The following method worked for me.
Approximately one month prior to removal I added a 6oz bottle of inexpensive Super Tech fuel injector cleaner purchased at Walmart at each fill up. The week before the removal I added 6oz of Startron stabilizer (cleaner) to the fuel tank.
I began by parking my truck in the garage. I placed blankets over the front of the engine compartment to allow more comfort. I worked from a step stool since I have a 4x4.
I blew out around the COP’s (coil on plugs) to remove accumulated material with an air hose and compressor.
I removed the battery terminals and battery box. I removed the three computer wiring bundles located on the passenger side of the firewall. A lever disconnects each connection. Move the wring out of the way. Remove the computer (4 bolts) using a 10mm socket. Remove the computer bracket (3 bolts) using a 10mm socket.
I labeled the 8 COP’s with a number 1 through 8 to ease replacement. Remove each COP
by loosening the single bolt with a 7mm (6point) socket. Do not use 12 point socket that can round off the bolt. Easily disconnect the wiring harness at the electrical plug for each COP. Remove the 8 spark plug boots and springslocated under the COP’s and over the spark plugs. Set aside the COP’s for later reinstallation.
All of the spark plugs can be removed using a 3/8”drive 9/16” spark plug socket and various 3/8” drive extensions attached to a ½” drive wrench. The rear spark plugs have the least amount of working room. With the engine at room temperature I loosened each sparkplug 1/8 to ¼ turn, no more,
I sprayed carburetor cleaner (I used Gumout purchased at Walmart) into each spark plug well spraying into the end of a 10” fuel line acting as a funnel. I filled each well approximately ½ full, and then allowed the engine to soak over night.
The following day some cleaner still remained in the spark plug well. I proceeded to remove each sparkplug with the engine at room temperature. I tightened each plug and loosened 1/8 to ¼ turn and then retightened the spark plug. Each turn loosened an additional 1/8 to ¼ turn before retightening. I could feel the sparkplug get tighter when I was backing them out. To me this was an indication to tighten back down before continuing to loosen.

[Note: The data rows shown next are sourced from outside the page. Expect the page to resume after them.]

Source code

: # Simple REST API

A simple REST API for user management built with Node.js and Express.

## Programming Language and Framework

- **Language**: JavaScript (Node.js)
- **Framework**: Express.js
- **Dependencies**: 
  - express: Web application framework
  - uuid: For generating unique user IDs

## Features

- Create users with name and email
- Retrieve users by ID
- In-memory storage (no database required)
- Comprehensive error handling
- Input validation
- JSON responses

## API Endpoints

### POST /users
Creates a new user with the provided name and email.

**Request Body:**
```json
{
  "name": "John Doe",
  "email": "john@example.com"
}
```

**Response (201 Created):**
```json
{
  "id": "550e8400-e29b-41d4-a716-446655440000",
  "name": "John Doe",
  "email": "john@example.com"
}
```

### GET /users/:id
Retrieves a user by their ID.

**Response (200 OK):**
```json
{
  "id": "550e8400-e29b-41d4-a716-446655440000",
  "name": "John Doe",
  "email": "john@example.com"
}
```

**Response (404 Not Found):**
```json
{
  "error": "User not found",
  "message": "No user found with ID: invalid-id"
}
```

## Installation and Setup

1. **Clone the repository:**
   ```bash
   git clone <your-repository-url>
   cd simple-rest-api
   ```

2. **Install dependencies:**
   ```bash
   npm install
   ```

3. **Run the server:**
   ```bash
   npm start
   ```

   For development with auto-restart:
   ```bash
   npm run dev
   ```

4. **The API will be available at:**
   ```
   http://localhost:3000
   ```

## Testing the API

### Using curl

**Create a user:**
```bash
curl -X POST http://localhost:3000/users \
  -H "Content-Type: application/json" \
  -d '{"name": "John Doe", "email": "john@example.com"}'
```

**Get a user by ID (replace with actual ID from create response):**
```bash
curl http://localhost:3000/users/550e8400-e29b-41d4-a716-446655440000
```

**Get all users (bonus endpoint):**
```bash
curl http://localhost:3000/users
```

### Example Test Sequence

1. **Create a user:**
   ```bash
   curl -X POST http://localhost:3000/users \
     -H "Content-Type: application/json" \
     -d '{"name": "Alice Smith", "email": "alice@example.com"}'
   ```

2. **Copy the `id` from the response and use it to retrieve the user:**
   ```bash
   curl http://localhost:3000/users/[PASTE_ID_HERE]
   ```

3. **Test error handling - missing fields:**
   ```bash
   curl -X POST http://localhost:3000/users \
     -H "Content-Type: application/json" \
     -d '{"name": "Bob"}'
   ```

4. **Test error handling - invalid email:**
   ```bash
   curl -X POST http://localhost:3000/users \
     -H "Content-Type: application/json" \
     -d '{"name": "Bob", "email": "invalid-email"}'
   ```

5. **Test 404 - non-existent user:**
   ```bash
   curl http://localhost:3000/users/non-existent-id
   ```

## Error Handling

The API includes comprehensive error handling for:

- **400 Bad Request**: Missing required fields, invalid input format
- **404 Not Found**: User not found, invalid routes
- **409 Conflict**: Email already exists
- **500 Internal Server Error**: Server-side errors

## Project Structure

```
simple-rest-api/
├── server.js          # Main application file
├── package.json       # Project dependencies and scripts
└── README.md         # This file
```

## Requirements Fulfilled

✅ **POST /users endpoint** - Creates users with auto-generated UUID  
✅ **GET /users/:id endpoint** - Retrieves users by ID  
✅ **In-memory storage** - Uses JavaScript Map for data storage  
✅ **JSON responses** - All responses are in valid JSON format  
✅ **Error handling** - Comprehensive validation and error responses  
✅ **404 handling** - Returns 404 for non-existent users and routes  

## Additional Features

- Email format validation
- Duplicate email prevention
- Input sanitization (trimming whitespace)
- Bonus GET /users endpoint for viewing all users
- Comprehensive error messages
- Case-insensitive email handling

After tightening the carbon deposits would allow the spark plug to be moved an additional 1/8 to 1/4 turn. I moved to the next spark plug allowing the previous plug an additional soak time while loosening the next plug. Some spark plugs squeaked as I rotated them. This is where patience will prevail. When loosened, remove the spark plugs from the well using a magnetic pen or similar. All 8 spark plugs were removed in one piece and had minimal carbon build up on each spark plug.
I chose to install the one piece Champion spark plug #7989 purchased online for $12 a piece. Before installing the new spark plugs I coated the lower shank with nickel anti-seize compound and placed a small dab of anti-seize on the threads being careful not to coat the electrode. I installed the Champion spark plugs using a fuel line that fit over the tip. The hose allowed the plug to be lowered into the well and partially threaded before removing the hose. After threading all eight spark plugs I then torqued the spark plugs to 27 ft lbs using a 5/8” spark plug wrench for the Champion spark plugs.
With the spark plugs in place, I installed a new spark plug boot purchased from the local NAPA store. The Champion spark plugs are shaped a little different than original spark plugs
I placed a small dab of anti seize on the COP bolts and installed the 8 COP’s in the correct order, carefully securing the COP’s using a 7mm (6 point) socket. Do not over tighten the small bolt. Easily reconnect the COP’s wiring to the harness.
I reinstalled the computer bracket, computer and wiring bundles to the firewall. I installed the battery terminals.
I proudly placed a label on the air filter cover stating that the vehicle was equipped with one piece Champion #7989 spark plugs.
When starting the vehicle for the first time the engine ran rough for a brief time and then smoothed out. The engine continues to run fantastic.